I'd like to think I'm pretty good at RegEx, but this one has me stumped. Search string looks like this...
ISA*lots**of~other~data**with~~no terminating **pattern~ISA*lots**of~other~data**with~~no terminating **pattern~ISA*lots**of~other~data**with~~no terminating **pattern~ISA*lots**of~other~data**with~~no terminating **pattern~
No line breaks.
ISA*
is a consistent starting pattern.The rest of the string is completely unpredictable.
I need
ISA*
and all characters until the next instance of that pattern.
What I've Tried
A positive look-ahead, but this doesn't capture the last result.(ISA*(.*(?=ISA*))?)

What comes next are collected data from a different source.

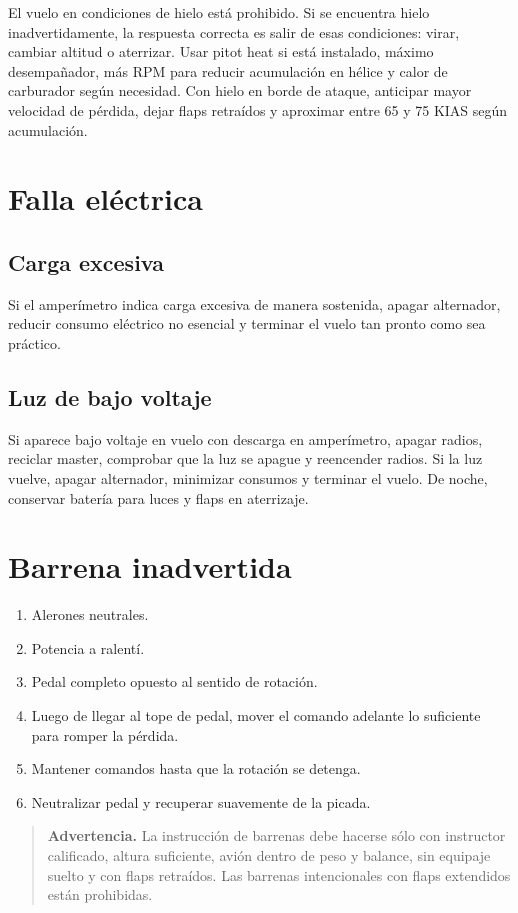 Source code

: \documentclass[11pt,oneside]{book}
\newcommand{\warning}[1]{\begin{quote}\small\textbf{Advertencia.} #1\end{quote}}
\newenvironment{checklist}{\begin{enumerate}[label=\arabic*.]}{\end{enumerate}}
\begin{document}
El vuelo en condiciones de hielo está prohibido. Si se encuentra hielo inadvertidamente, la respuesta correcta es salir de esas condiciones: virar, cambiar altitud o aterrizar. Usar pitot heat si está instalado, máximo desempañador, más RPM para reducir acumulación en hélice y calor de carburador según necesidad. Con hielo en borde de ataque, anticipar mayor velocidad de pérdida, dejar flaps retraídos y aproximar entre 65 y 75 KIAS según acumulación.

\section{Falla eléctrica}

\subsection{Carga excesiva}
Si el amperímetro indica carga excesiva de manera sostenida, apagar alternador, reducir consumo eléctrico no esencial y terminar el vuelo tan pronto como sea práctico.

\subsection{Luz de bajo voltaje}
Si aparece bajo voltaje en vuelo con descarga en amperímetro, apagar radios, reciclar master, comprobar que la luz se apague y reencender radios. Si la luz vuelve, apagar alternador, minimizar consumos y terminar el vuelo. De noche, conservar batería para luces y flaps en aterrizaje.

\section{Barrena inadvertida}

\begin{checklist}
\item Alerones neutrales.
\item Potencia a ralentí.
\item Pedal completo opuesto al sentido de rotación.
\item Luego de llegar al tope de pedal, mover el comando adelante lo suficiente para romper la pérdida.
\item Mantener comandos hasta que la rotación se detenga.
\item Neutralizar pedal y recuperar suavemente de la picada.
\end{checklist}

\warning{La instrucción de barrenas debe hacerse sólo con instructor calificado, altura suficiente, avión dentro de peso y balance, sin equipaje suelto y con flaps retraídos. Las barrenas intencionales con flaps extendidos están prohibidas.}
\end{document}
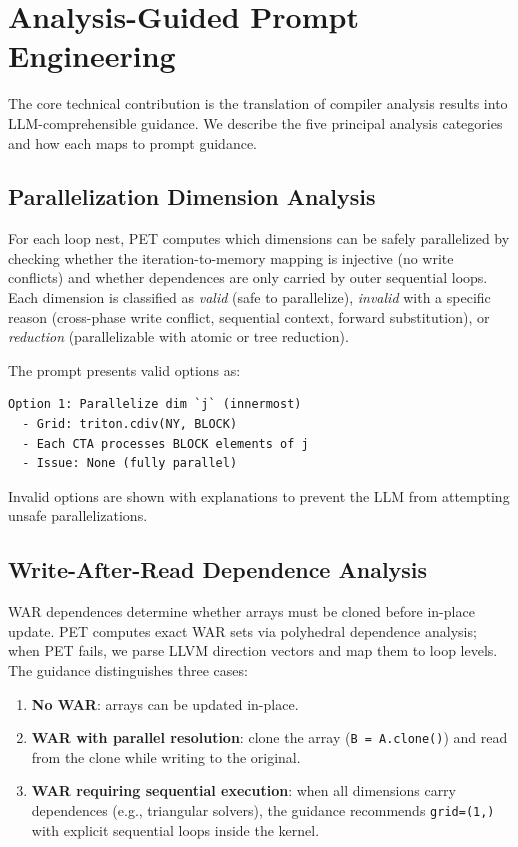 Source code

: \documentclass[sigconf]{acmart}
\newcommand{\pet}{PET\xspace}
\begin{document}
\section{Analysis-Guided Prompt Engineering}
\label{sec:analysis}

The core technical contribution is the translation of compiler analysis
results into LLM-comprehensible guidance.  We describe the five
principal analysis categories and how each maps to prompt guidance.

\subsection{Parallelization Dimension Analysis}

For each loop nest, \pet{} computes which dimensions can be safely
parallelized by checking whether the iteration-to-memory mapping is
injective (no write conflicts) and whether dependences are only carried
by outer sequential loops.  Each dimension is classified as
\emph{valid} (safe to parallelize), \emph{invalid} with a specific
reason (cross-phase write conflict, sequential context, forward
substitution), or \emph{reduction} (parallelizable with atomic or
tree reduction).

The prompt presents valid options as:
\begin{lstlisting}[language={},frame=none,numbers=none,xleftmargin=0em]
Option 1: Parallelize dim `j` (innermost)
  - Grid: triton.cdiv(NY, BLOCK)
  - Each CTA processes BLOCK elements of j
  - Issue: None (fully parallel)
\end{lstlisting}
Invalid options are shown with explanations to prevent the LLM from
attempting unsafe parallelizations.

\subsection{Write-After-Read Dependence Analysis}

WAR dependences determine whether arrays must be cloned before in-place
update.  \pet{} computes exact WAR sets via polyhedral dependence
analysis; when \pet{} fails, we parse LLVM direction vectors and map
them to loop levels.  The guidance distinguishes three cases:

\begin{enumerate}
  \item \textbf{No WAR}: arrays can be updated in-place.
  \item \textbf{WAR with parallel resolution}: clone the array
    (\texttt{B = A.clone()}) and read from the clone while writing to
    the original.
  \item \textbf{WAR requiring sequential execution}: when all
    dimensions carry dependences (e.g., triangular solvers), the
    guidance recommends \texttt{grid=(1,)} with explicit sequential
    loops inside the kernel.
\end{enumerate}
\end{document}
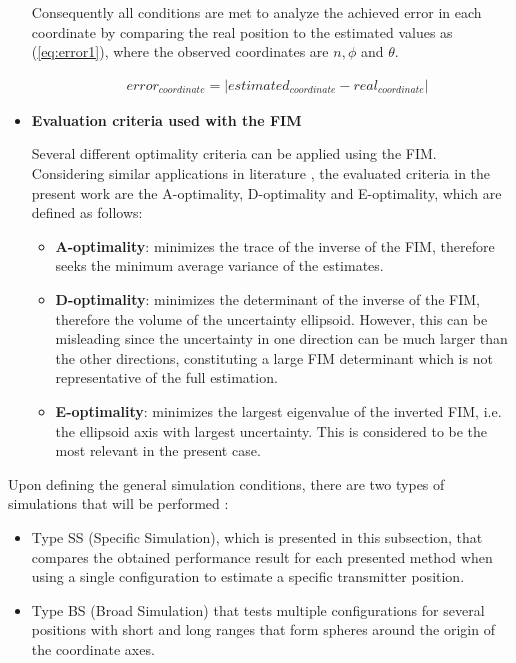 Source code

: \begin{itemize}
	Consequently all conditions are met to analyze the achieved error in each coordinate by comparing the real position to the estimated values as (\ref{eq:error1}), where the observed coordinates are $n, \phi$ and $\theta$.
	
	\begin{eqnarray}
		&error_{coordinate} = |estimated_{coordinate} - real_{coordinate}|
		\label{eq:error1}
	\end{eqnarray}
	
	\item \textbf{Evaluation criteria used with the FIM}
	
	Several different optimality criteria can be applied using the FIM. Considering similar applications in literature \cite{optimality-e-a-d}, the evaluated criteria in the present work are the A-optimality, D-optimality and E-optimality, which are defined as follows:
	
	\begin{itemize}
		\item \textbf{A-optimality}: minimizes the trace of the inverse of the FIM, therefore seeks the minimum average variance of the estimates.
		\item \textbf{D-optimality}: minimizes the determinant of the inverse of the FIM, therefore the volume of the uncertainty ellipsoid. However, this can be misleading since the uncertainty in one direction can be much larger than the other directions, constituting a large FIM determinant which is not representative of the full estimation.
		\item \textbf{E-optimality}: minimizes the largest eigenvalue of the inverted FIM, i.e. the ellipsoid axis with largest uncertainty. This is considered to be the most relevant in the present case.
	\end{itemize}
	
\end{itemize}

Upon defining the general simulation conditions, there are two types of simulations that will be performed :
\begin{itemize}
	\item Type SS (Specific Simulation), which is presented in this subsection, that compares the obtained performance result for each presented method when using a single configuration to estimate a specific transmitter position.
	\item Type BS (Broad Simulation) that tests multiple configurations for several positions with short and long ranges that form spheres around the origin of the coordinate axes.
\end{itemize}


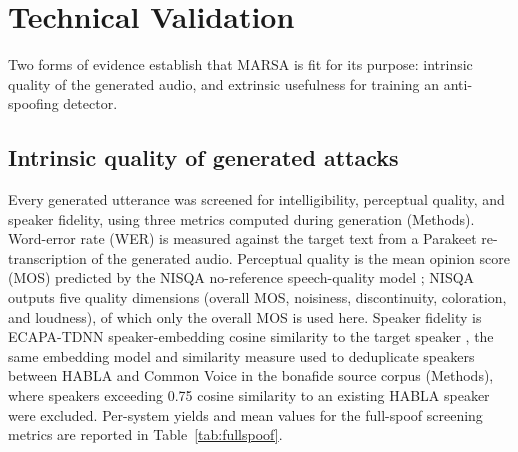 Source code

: \documentclass[11pt]{article}
\begin{document}
\section*{Technical Validation}

Two forms of evidence establish that MARSA is fit for its purpose:
intrinsic quality of the generated audio, and extrinsic usefulness for
training an anti-spoofing detector.

\subsection*{Intrinsic quality of generated attacks}

Every generated utterance was screened for intelligibility, perceptual
quality, and speaker fidelity, using three metrics computed during
generation (Methods). Word-error rate (WER) is measured against the
target text from a Parakeet re-transcription of the generated audio.
Perceptual quality is the mean opinion score (MOS) predicted by the
NISQA no-reference speech-quality model \citep{nisqa}; NISQA outputs
five quality dimensions (overall MOS, noisiness, discontinuity,
coloration, and loudness), of which only the overall MOS is used here.
Speaker fidelity is ECAPA-TDNN speaker-embedding cosine similarity to
the target speaker \citep{ecapa}, the same embedding model and
similarity measure used to deduplicate speakers between HABLA and Common
Voice in the bonafide source corpus (Methods), where speakers exceeding
0.75 cosine similarity to an existing HABLA speaker were excluded.
Per-system yields and mean values for the full-spoof screening metrics
are reported in Table~\ref{tab:fullspoof}.
\end{document}
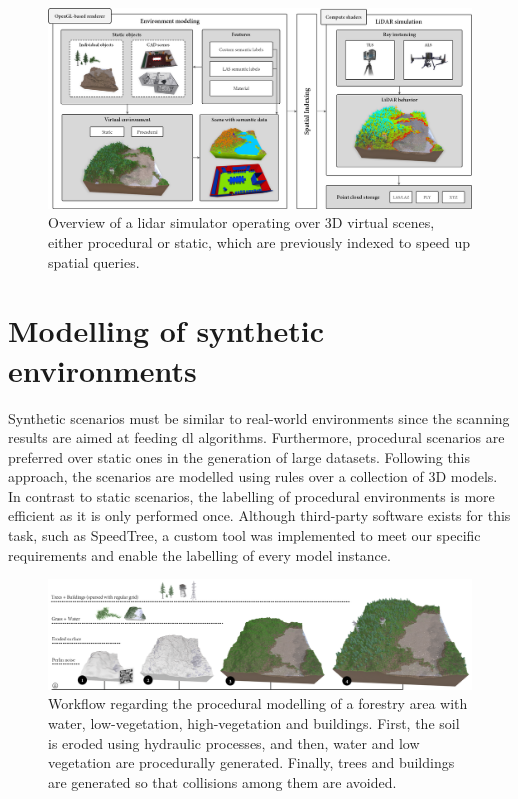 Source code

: \begin{figure}
    \centering
    \includegraphics[width=\linewidth]{figs/lidar_simulation/overview.png}
	\caption{Overview of a \acrshort{lidar} simulator operating over 3D virtual scenes, either procedural or static, which are previously indexed to speed up spatial queries. }
	\label{fig:lidar_overview}
\end{figure}

\section{Modelling of synthetic environments}

Synthetic scenarios must be similar to real-world environments since the scanning results are aimed at feeding \acrshort{dl} algorithms. Furthermore, procedural scenarios are preferred over static ones in the generation of large datasets. Following this approach, the scenarios are modelled using rules over a collection of 3D models. In contrast to static scenarios, the labelling of procedural environments is more efficient as it is only performed once. Although third-party software exists for this task, such as SpeedTree\textregistered, a custom tool was implemented to meet our specific requirements and enable the labelling of every model instance. 

\begin{figure}
    \centering
    \includegraphics[width=\linewidth]{figs/lidar_simulation/procedural_workflow.png}
	\caption{Workflow regarding the procedural modelling of a forestry area with water, low-vegetation, high-vegetation and buildings. First, the soil is eroded using hydraulic processes, and then, water and low vegetation are procedurally generated. Finally, trees and buildings are generated so that collisions among them are avoided. }
	\label{fig:procedural_workflow}
\end{figure}

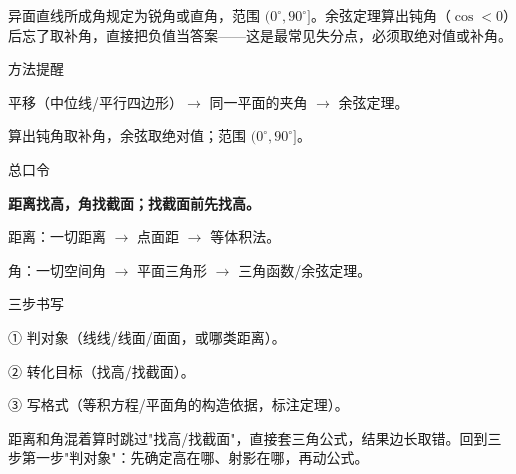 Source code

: \documentclass{exam-zh}
\begin{document}
\begin{eduMistakeBox}
异面直线所成角规定为锐角或直角，范围 $(0^\circ,90^\circ]$。余弦定理算出钝角（$\cos<0$）后忘了取补角，直接把负值当答案——这是最常见失分点，必须取绝对值或补角。\end{eduMistakeBox}




\begin{eduSummaryBlock}{\eduIconPin}{方法提醒}
\begin{eduBulletList}
  \item 平移（中位线/平行四边形）$\to$ 同一平面的夹角 $\to$ 余弦定理。  \item 算出钝角取补角，余弦取绝对值；范围 $(0^\circ,90^\circ]$。\end{eduBulletList}
\end{eduSummaryBlock}



\clearpage
{}

\begin{eduBottomGrid}
  \begin{eduSummaryLeft}
    \begin{eduSummaryBlock}{\eduIconCheck}{总口令}
    \begin{eduPlainList}
      \item \textbf{距离找高，角找截面；找截面前先找高。}      \item 距离：一切距离 $\to$ 点面距 $\to$ 等体积法。      \item 角：一切空间角 $\to$ 平面三角形 $\to$ 三角函数/余弦定理。    \end{eduPlainList}
    \end{eduSummaryBlock}
  \end{eduSummaryLeft}
  \eduSummaryDivider
  \begin{eduSummaryRight}
    \begin{eduSummaryBlock}{\eduIconPin}{三步书写}
    \begin{eduBulletList}
      \item ① 判对象（线线/线面/面面，或哪类距离）。      \item ② 转化目标（找高/找截面）。      \item ③ 写格式（等积方程/平面角的构造依据，标注定理）。    \end{eduBulletList}
    \end{eduSummaryBlock}
  \end{eduSummaryRight}
\end{eduBottomGrid}




\begin{eduMistakeBox}
距离和角混着算时跳过"找高/找截面"，直接套三角公式，结果边长取错。回到三步第一步"判对象"：先确定高在哪、射影在哪，再动公式。\end{eduMistakeBox}
\end{document}
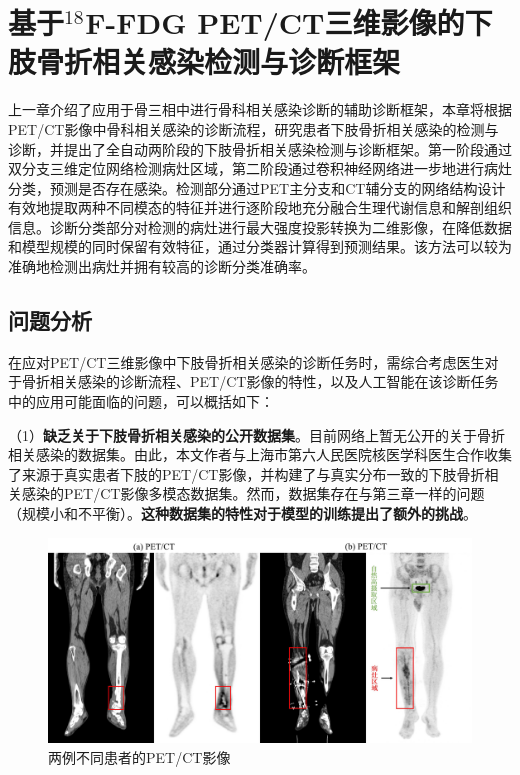 \chapter{基于\texorpdfstring{\(^{18}\)}{18}F-FDG PET/CT三维影像的下肢骨折相关感染检测与诊断框架}

上一章介绍了应用于骨三相中进行骨科相关感染诊断的辅助诊断框架，本章将根据PET/CT影像中骨科相关感染的诊断流程，研究患者下肢骨折相关感染的检测与诊断，并提出了全自动两阶段的下肢骨折相关感染检测与诊断框架。第一阶段通过双分支三维定位网络检测病灶区域，第二阶段通过卷积神经网络进一步地进行病灶分类，预测是否存在感染。检测部分通过PET主分支和CT辅分支的网络结构设计有效地提取两种不同模态的特征并进行逐阶段地充分融合生理代谢信息和解剖组织信息。诊断分类部分对检测的病灶进行最大强度投影转换为二维影像，在降低数据和模型规模的同时保留有效特征，通过分类器计算得到预测结果。该方法可以较为准确地检测出病灶并拥有较高的诊断分类准确率。

\section{问题分析}

在应对PET/CT三维影像中下肢骨折相关感染的诊断任务时，需综合考虑医生对于骨折相关感染的诊断流程、PET/CT影像的特性，以及人工智能在该诊断任务中的应用可能面临的问题，可以概括如下：

（1）\textbf{缺乏关于下肢骨折相关感染的公开数据集}。目前网络上暂无公开的关于骨折相关感染的数据集。由此，本文作者与上海市第六人民医院核医学科医生合作收集了来源于真实患者下肢的PET/CT影像，并构建了与真实分布一致的下肢骨折相关感染的PET/CT影像多模态数据集。然而，数据集存在与第三章一样的问题（规模小和不平衡）。\textbf{这种数据集的特性对于模型的训练提出了额外的挑战}。

\begin{figure}[htbp]
  \centering
  \includegraphics[width=\textwidth]{figures/chap04_petct.jpg}
  \caption{两例不同患者的PET/CT影像}
  \label{fig:chap04_petct}
\end{figure}

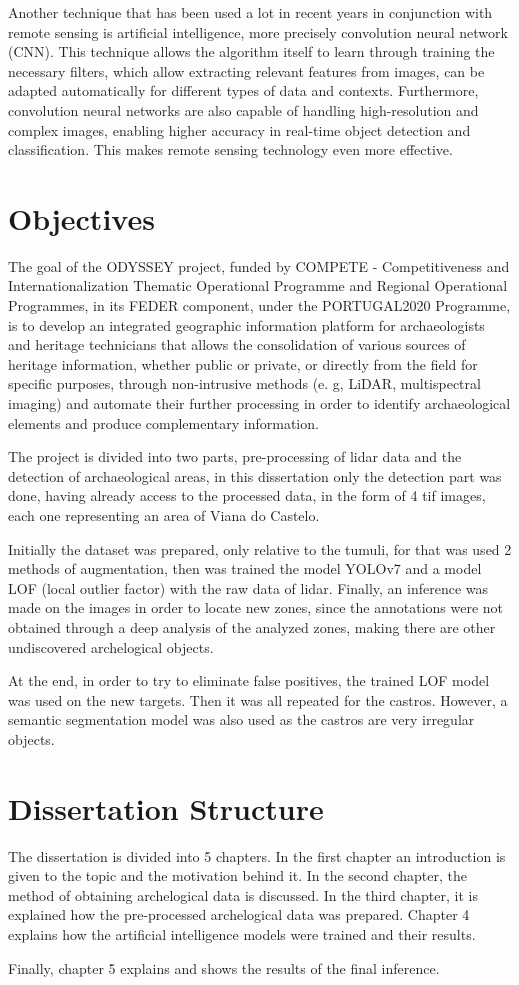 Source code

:Another technique that has been used a lot in recent years in conjunction with remote sensing is artificial intelligence, more precisely convolution neural network (CNN). This technique allows the algorithm itself to learn through training the necessary filters, which allow extracting relevant features from images, can be adapted automatically for different types of data and contexts. Furthermore, convolution neural networks are also capable of handling high-resolution and complex images, enabling higher accuracy in real-time object detection and classification. This makes remote sensing technology even more effective.


\section{Objectives}
The goal of the ODYSSEY project, funded by COMPETE - Competitiveness and Internationalization Thematic Operational Programme and Regional Operational Programmes, in its FEDER component, under the PORTUGAL2020 Programme, is to develop an integrated geographic information platform for archaeologists and heritage technicians that allows the consolidation of various sources of heritage information, whether public or private, or directly from the field for specific purposes, through non-intrusive methods (e. g, LiDAR, multispectral imaging) and automate their further processing in order to identify archaeological elements and produce complementary information.

The project is divided into two parts, pre-processing of lidar data and the detection of archaeological areas, in this dissertation only the detection part was done, having already access to the processed data, in the form of 4 tif images, each one representing an area of Viana do Castelo.

Initially the dataset was prepared, only relative to the tumuli, for that was used 2 methods of augmentation, then was trained the model YOLOv7 and a model LOF (local outlier factor) with the raw data of lidar.
Finally, an inference was made on the images in order to locate new zones, since the annotations were not obtained through a deep analysis of the analyzed zones, making there are other undiscovered archelogical objects.

At the end, in order to try to eliminate false positives, the trained LOF model was used on the new targets.
Then it was all repeated for the castros. However, a semantic segmentation model was also used as the castros are very irregular objects.

\section{Dissertation Structure}
The dissertation is divided into 5 chapters. In the first chapter an introduction is given to the topic and the motivation behind it. In the second chapter, the method of obtaining archelogical data is discussed. In the third chapter, it is explained how the pre-processed archelogical data was prepared. Chapter 4 explains how the artificial intelligence models were trained and their results.

Finally, chapter 5 explains and shows the results of the final inference.
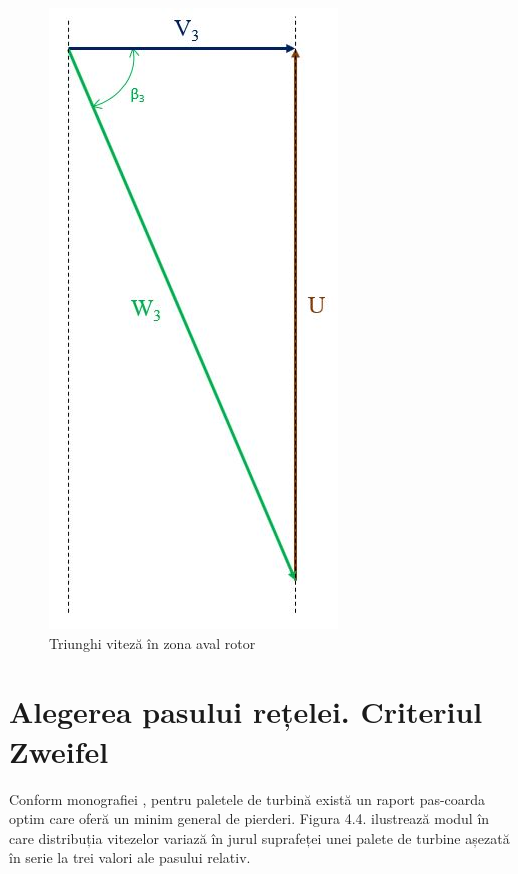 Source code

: \begin{figure}[h]
	\centering
	\includegraphics[scale=0.55]{figures/triunghi_viteza_ZAR.jpg}
	\caption{Triunghi viteză în zona aval rotor}
	\label{Triunghi viteză în zona aval rotor}
\end{figure}

\clearpage

\section{Alegerea pasului rețelei. Criteriul Zweifel}

Conform monografiei \cite[p.102]{hall2013fluid}, pentru paletele de turbină există un raport pas-coarda optim care oferă un minim general de pierderi. Figura 4.4. ilustrează modul în care distribuția vitezelor variază în jurul suprafeței unei palete de turbine așezată în serie la trei valori ale pasului relativ.

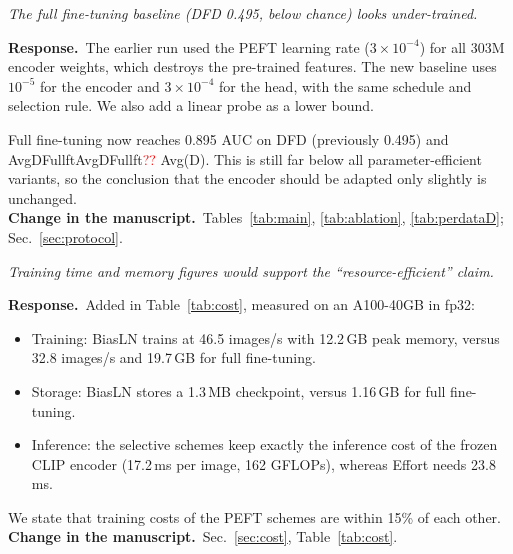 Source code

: \documentclass[11pt]{article}
\newcommand{\num}[1]{\ifcsname #1\endcsname\csname #1\endcsname\else\textcolor{red}{??}\fi}
\newenvironment{comment}{\par\medskip\noindent\begin{minipage}{\linewidth}\color{black!70}\itshape}{\end{minipage}\par\smallskip}
\newcommand{\resp}{\noindent\textbf{Response.}~}
\newcommand{\change}{\noindent\textbf{Change in the manuscript.}~}
\begin{document}
\begin{comment}
The full fine-tuning baseline (DFD 0.495, below chance) looks under-trained.
\end{comment}
\resp The earlier run used the PEFT learning rate ($3\times10^{-4}$) for all 303M encoder weights, which destroys the pre-trained features. The new baseline uses $10^{-5}$ for the encoder and $3\times10^{-4}$ for the head, with the same schedule and selection rule. We also add a linear probe as a lower bound.

Full fine-tuning now reaches 0.895 AUC on DFD (previously 0.495) and \num{AvgDFullft} Avg(D). This is still far below all parameter-efficient variants, so the conclusion that the encoder should be adapted only slightly is unchanged.\\
\change Tables~\ref{tab:main}, \ref{tab:ablation}, \ref{tab:perdataD}; Sec.~\ref{sec:protocol}.

\begin{comment}
Training time and memory figures would support the ``resource-efficient'' claim.
\end{comment}
\resp Added in Table~\ref{tab:cost}, measured on an A100-40GB in fp32:
\begin{itemize}
\item Training: BiasLN trains at 46.5 images/s with 12.2\,GB peak memory, versus 32.8 images/s and 19.7\,GB for full fine-tuning.
\item Storage: BiasLN stores a 1.3\,MB checkpoint, versus 1.16\,GB for full fine-tuning.
\item Inference: the selective schemes keep exactly the inference cost of the frozen CLIP encoder (17.2\,ms per image, 162 GFLOPs), whereas Effort needs 23.8\,ms.
\end{itemize}
We state that training costs of the PEFT schemes are within 15\% of each other.\\
\change Sec.~\ref{sec:cost}, Table~\ref{tab:cost}.
\end{document}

A positive look-behind, but I can't figure out how to make it lazy. If it's not lazy, there is only one match. But if it is lazy, you get the right number of matches, but only one additional character after the pattern.ISA*(?<=ISA*).*?
The other solution is to programmatically split
or explode
the string, remove the first (empty) result, and then re-attach the delimiter to each result. Indeed, that is what I already have in place. But the size of the file, the large number of results, and the post-processing causing performance issues. In a preliminary test, using regex appears to offer some worthy performance gains.
This is being processed with PHP. The string is sourced from an AS400 system, in an "EDI Transaction" text file. I have yet to find any libraries that contain a working regex for this type of file.